Book Review: Grieving a Suicide

Grieving a Suicide Al Hsu

This book is not an easy one to recommend, but it is an important and beautifully written tool for anyone who is in the process of grief, whether from suicide or not. Al Hsu writes from the persepctive of one of those left behind – his Father took his own life – and with a heart for all affected by this painful reality.

He writes: “death seems to me an intruder. When suicide strikes, death does not feel like a friend. It feels like a terrorist who has cut down an innocent bystander. And a suicide death feels like the worst trickery: death has enticed someone into willingly entering into it. In the case of suicide, death is a deciever, a manipulator, the wrost of adversaries“. Shot through Al’s writing is what I would call a hopeful pain – painful, because in his father’s death he has tasted tragedy, hopeful, because that is not all that this book is about.

Ultimately, though, Grieving a Suicide is a book that engages with that age old question of the problem of suffering: “Where is God when it hurts? He is with us when life seems darkest, when we feel most hopeless, when he seems most distant. At these times God draws closest to us in unexpected and mysterious ways. Our grief journey may be much like that of the disciples on the road to Emmaus. In our grief and loss, Jesus comes alongside us. He is not intrusive, but he is available to break bread with us and rekindle our hope“.

The book is divided into three parts – broadly equal in length, but quite different in feel. Part 1, where Al recoutns his own story, is about ‘When Suicide Strikes’, which unpacks the reality of grief. Part 2, ‘The Lingering Questions’ engages the difficult questions – including a robust engagement with the question ‘is suicide the unforgiveable sin?’. Short answer? No, it isn’t. The third part, ‘Life After Suicide’ is a powerful section. In particular, Al draws on church history to provide a challenge to the contemporary, Western church in particular:

For them, suffering was part of living in a fallen, imperfect world. They did not try to understand evil; rather, they opposed it. Pain and suffering come from evil spiritual beings and forces, not some mysterious good purposes of God. Furthermore, modern Christians in the industrialized world tend to assume that ‘normal’ means a life without pain, grief, loss, or suffering. As one commentator observes, ‘Some modern presentations of the gospel leave little room for suffering as an aspect of the Christian life.” Western Christians are conditioned to “regard most suffering as an intrusion on the tranquil life that they feel is their God-given due.” Pain is seen as a probelm to be fixed. When we have a headache, we take a pain reliever. When we are sick, we got to the doctor and get an antibiotic. The relative ease with which we eliminate many physial hurts lulls us into believing that pain is merely a temporary blip until we can find a quick cure. But most people throughout human history would consider this an unheard-of state of affairs. In centuries past and around the globe yet today, millions of people live and die without the expectation of easily medical care. Disease, famine, and poverty are the default position. If you lack clean water or adequate food on a daily basis, suffering is not an aberration to be quickly remedied. Because death is no stranger, suffering is simply taken for granted”.

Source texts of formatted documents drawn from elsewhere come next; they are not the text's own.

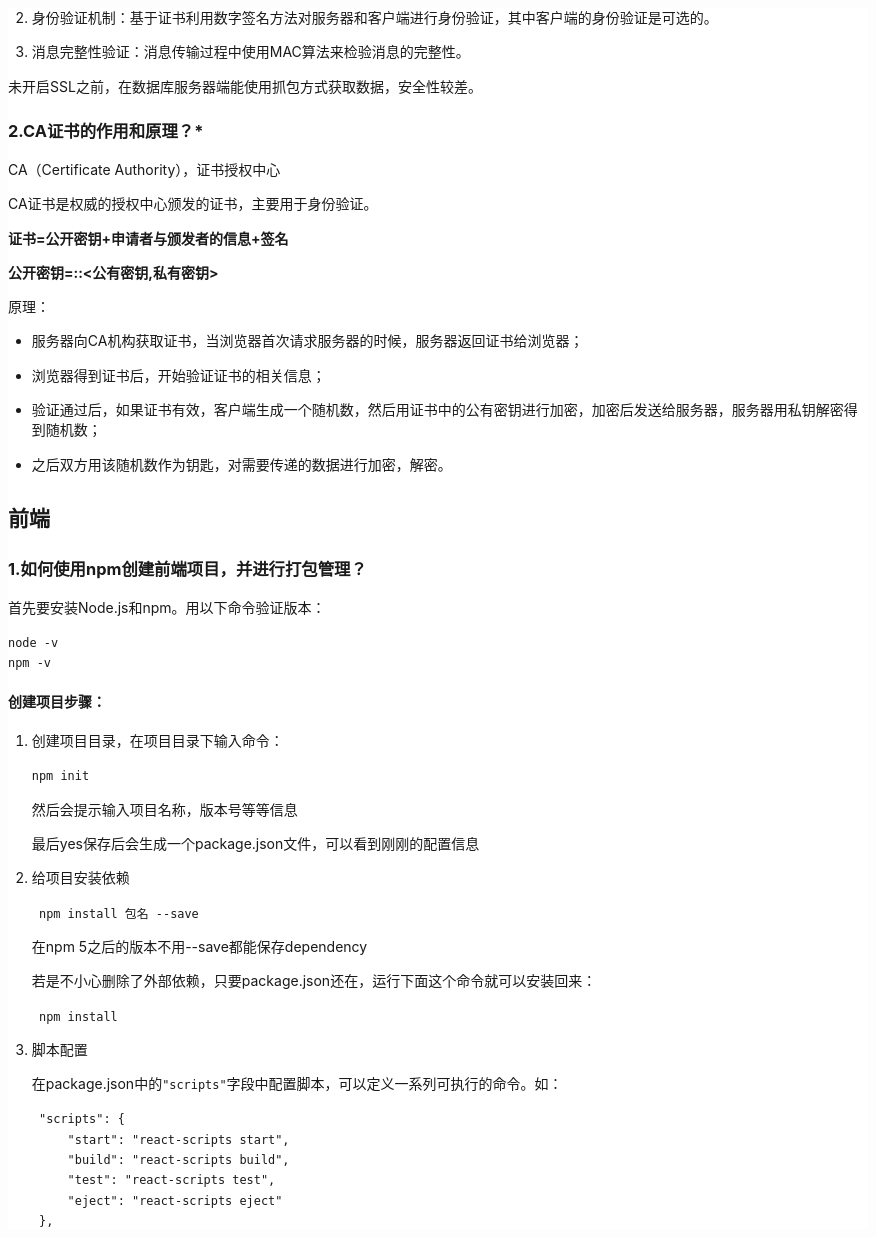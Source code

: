 2. 身份验证机制：基于证书利用数字签名方法对服务器和客户端进行身份验证，其中客户端的身份验证是可选的。

3. 消息完整性验证：消息传输过程中使用MAC算法来检验消息的完整性。

未开启SSL之前，在数据库服务器端能使用抓包方式获取数据，安全性较差。

### 2.CA证书的作用和原理？*

CA（Certificate Authority），证书授权中心

CA证书是权威的授权中心颁发的证书，主要用于身份验证。

**证书=公开密钥+申请者与颁发者的信息+签名**

**公开密钥=::<公有密钥,私有密钥>**

原理：

- 服务器向CA机构获取证书，当浏览器首次请求服务器的时候，服务器返回证书给浏览器；

- 浏览器得到证书后，开始验证证书的相关信息；

- 验证通过后，如果证书有效，客户端生成一个随机数，然后用证书中的公有密钥进行加密，加密后发送给服务器，服务器用私钥解密得到随机数；

- 之后双方用该随机数作为钥匙，对需要传递的数据进行加密，解密。

## 前端

### 1.如何使用npm创建前端项目，并进行打包管理？

首先要安装Node.js和npm。用以下命令验证版本：

    node -v
    npm -v

#### 创建项目步骤：

1. 创建项目目录，在项目目录下输入命令：

       npm init
    
    然后会提示输入项目名称，版本号等等信息
    
    最后yes保存后会生成一个package.json文件，可以看到刚刚的配置信息

2. 给项目安装依赖

        npm install 包名 --save
    
    在npm 5之后的版本不用--save都能保存dependency

    若是不小心删除了外部依赖，只要package.json还在，运行下面这个命令就可以安装回来：

        npm install

3. 脚本配置

    在package.json中的```"scripts"```字段中配置脚本，可以定义一系列可执行的命令。如：

        "scripts": {
            "start": "react-scripts start",
            "build": "react-scripts build",
            "test": "react-scripts test",
            "eject": "react-scripts eject"
        },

This is a book for the real world. “we are never fully ‘healed’… God has always been a God of paradox and reversal. The last shall be first. Life comes out of death. Our encounter with suicide and despair can lead us to comfort and hope.” And this is the note that this superb book ends on. Hope. Through the pain, hope can come. “Even though suicide is a tragedy, God gives us hope and a reason to live. Someday we will see a new heaven and a new earth, where death is swallowed up in victory and we shall never grieve again“.

I heartily recommend this book. Particularly to those reeling from the loss of a loved one to suicide and for those involved in caring for them. Yet this is a book that is well worth reading for those who do not fall into the target readership. This is a profound book about grief and hope. Writing this review in the midst of the 2020 COVID19 pandemic, I was struck that this book is a perfect book for our times. If you, or anyone you know, is encountering grief, then this book is a valuable tool.